Les réseaux sociaux reposent sur deux choses par leur structure-même : la séduction, puisqu’il faut avoir beaucoup d’amis, et des algorithmes, avec l’objectif que les clics soient rentables pour les annonceurs. Les algorithmes poussent à la vision du pire : plus c’est pire, plus ça rapporte.
Donc, ce n’est pas du tout une vision équilibrée de la relation à l’autre, mais bel et bien une vision fabriquée.
J’ai le sentiment que de plus en plus fréquemment, dans les classes, les enfants sont pris par le regard des autres, ce que les autres pensent d’eux ou sont supposés penser d’eux. Que dire de cela ?
Il y a ici aussi la notion du paraître et la question du normal. Il y a un tel effondrement du soi, une telle insécurité, une telle absence de confiance en soi et d’estime de soi qu’on prête à l’autre une forte capacité de pénétration.
Et il y a la question du rejet de l’autre. Psychiquement, je vais expulser sur autrui cette partie troublante et noire de moi-même. Je lui attribue ce que je ne veux pas voir chez moi.
À l’école, on est tout le temps en groupe, jamais seul. Que penser de cela ?
À l’école, on est rarement avec l’autre, on est en sa présence et on est dans le même lieu. Ce n’est pas du tout pareil. Le drame de l’école, c’est qu’on fait rarement des choses ensemble afin d’ouvrir des pistes de pensée ou d’action communes. Quels dispositifs l’école offre-t-elle à l’enfant lu permettant de se penser lui, afin qu’il puisse se penser en relation aux autres ?

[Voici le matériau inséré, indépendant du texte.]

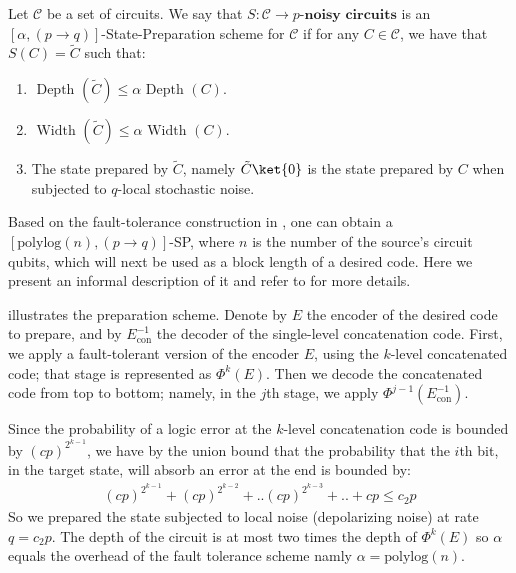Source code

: \begin{definition} Let $\mathcal{C}$ be a set of circuits. We say that $S : \mathcal{C} \rightarrow p\textbf{-noisy circuits} $ is an $\left[ \alpha , (p \rightarrow q) \right]$-State-Preparation scheme for $\mathcal{C}$ if for any $C \in \mathcal{C}$, we have that $S(C) = \tilde{C}$ such that:
  \begin{enumerate}
    \item $\text{ Depth } (\tilde{C} ) \le \alpha \text{ Depth } (C )$. 
    \item $\text{ Width } (\tilde{C} ) \le \alpha \text{ Width } (C )$. 
    \item The state prepared by $\tilde{C}$, namely $\tilde{C}\ket{0}$ is the state prepared by $C$ when subjected to $q$-local stochastic noise. 
  \end{enumerate}  
  \end{definition}
Based on the fault-tolerance construction in \cite{aharonov1999faulttolerant}, one can obtain a $\left[ \text{polylog}(n) , (p \rightarrow q) \right]$-SP, where $n$ is the number of the source's circuit qubits, which will next be used as a block length of a desired code. Here we present an informal description of it and refer to \cite{grospellier:tel-03364419} for more details.

   illustrates the preparation scheme. Denote by $E$ the encoder of the desired code to prepare, and by $E_{\text{con}}^{-1}$ the decoder of the single-level concatenation code. First, we apply a fault-tolerant version of the encoder $E$, using the $k$-level concatenated code; that stage is represented as $\Phi^{k}(E)$. Then we decode the concatenated code from top to bottom; namely, in the $j$th stage, we apply $\Phi^{j-1}(E_{\text{con}}^{-1})$.
  
  Since the probability of a logic error at the $k$-level concatenation code is bounded by $(cp)^{2^{k-1}}$, we have by the union bound that the probability that the $i$th bit, in the target state, will absorb an error at the end is bounded by:
  \begin{equation*}
    \begin{split}
      \left( cp \right)^{2^{k-1}} + \left( cp \right)^{2^{k-2}} + .. \left( cp \right)^{2^{k-3}} + .. +  cp \le c_{2}p 
    \end{split}
  \end{equation*} So we prepared the state subjected to local noise (depolarizing noise) at rate $q=c_{2}p$. The depth of the circuit is at most two times the depth of $\Phi^{k}(E)$ so $\alpha$ equals the overhead of the fault tolerance scheme namly $\alpha = \text{polylog}(n)$.


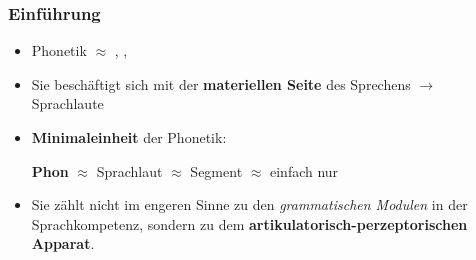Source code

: \begin{frame}
\frametitle{Einführung}

	\begin{itemize}
		\item Phonetik $\approx$ , , 
		\item Sie beschäftigt sich mit der \textbf{materiellen Seite} des Sprechens $\rightarrow$ Sprachlaute 
		\item \textbf{Minimaleinheit} der Phonetik:\par%
                      \textbf{Phon} $\approx$ Sprachlaut $\approx$ Segment $\approx$ einfach nur 
		\item Sie zählt nicht im engeren Sinne zu den \textit{grammatischen Modulen} in der Sprachkompetenz, sondern zu dem \textbf{artikulatorisch-perzeptorischen Apparat}.
	\end{itemize}
	
\end{frame}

Le propre de l’altérité, c’est d’avoir deux aspects très complexes et contradictoires : c’est de me renvoyer qui je suis et de valider qui je suis comme quelqu’un d’unique, et de ce fait, étant unique, je dois prendre conscience que l’autre est unique, et s’il ne prend pas le même chemin que moi, il me dérange (altération), mais c’est parce qu’il me dérange, qu’il me libère de l’enfermement de mon seul chemin. Il faudrait travailler cela avec les enseignants.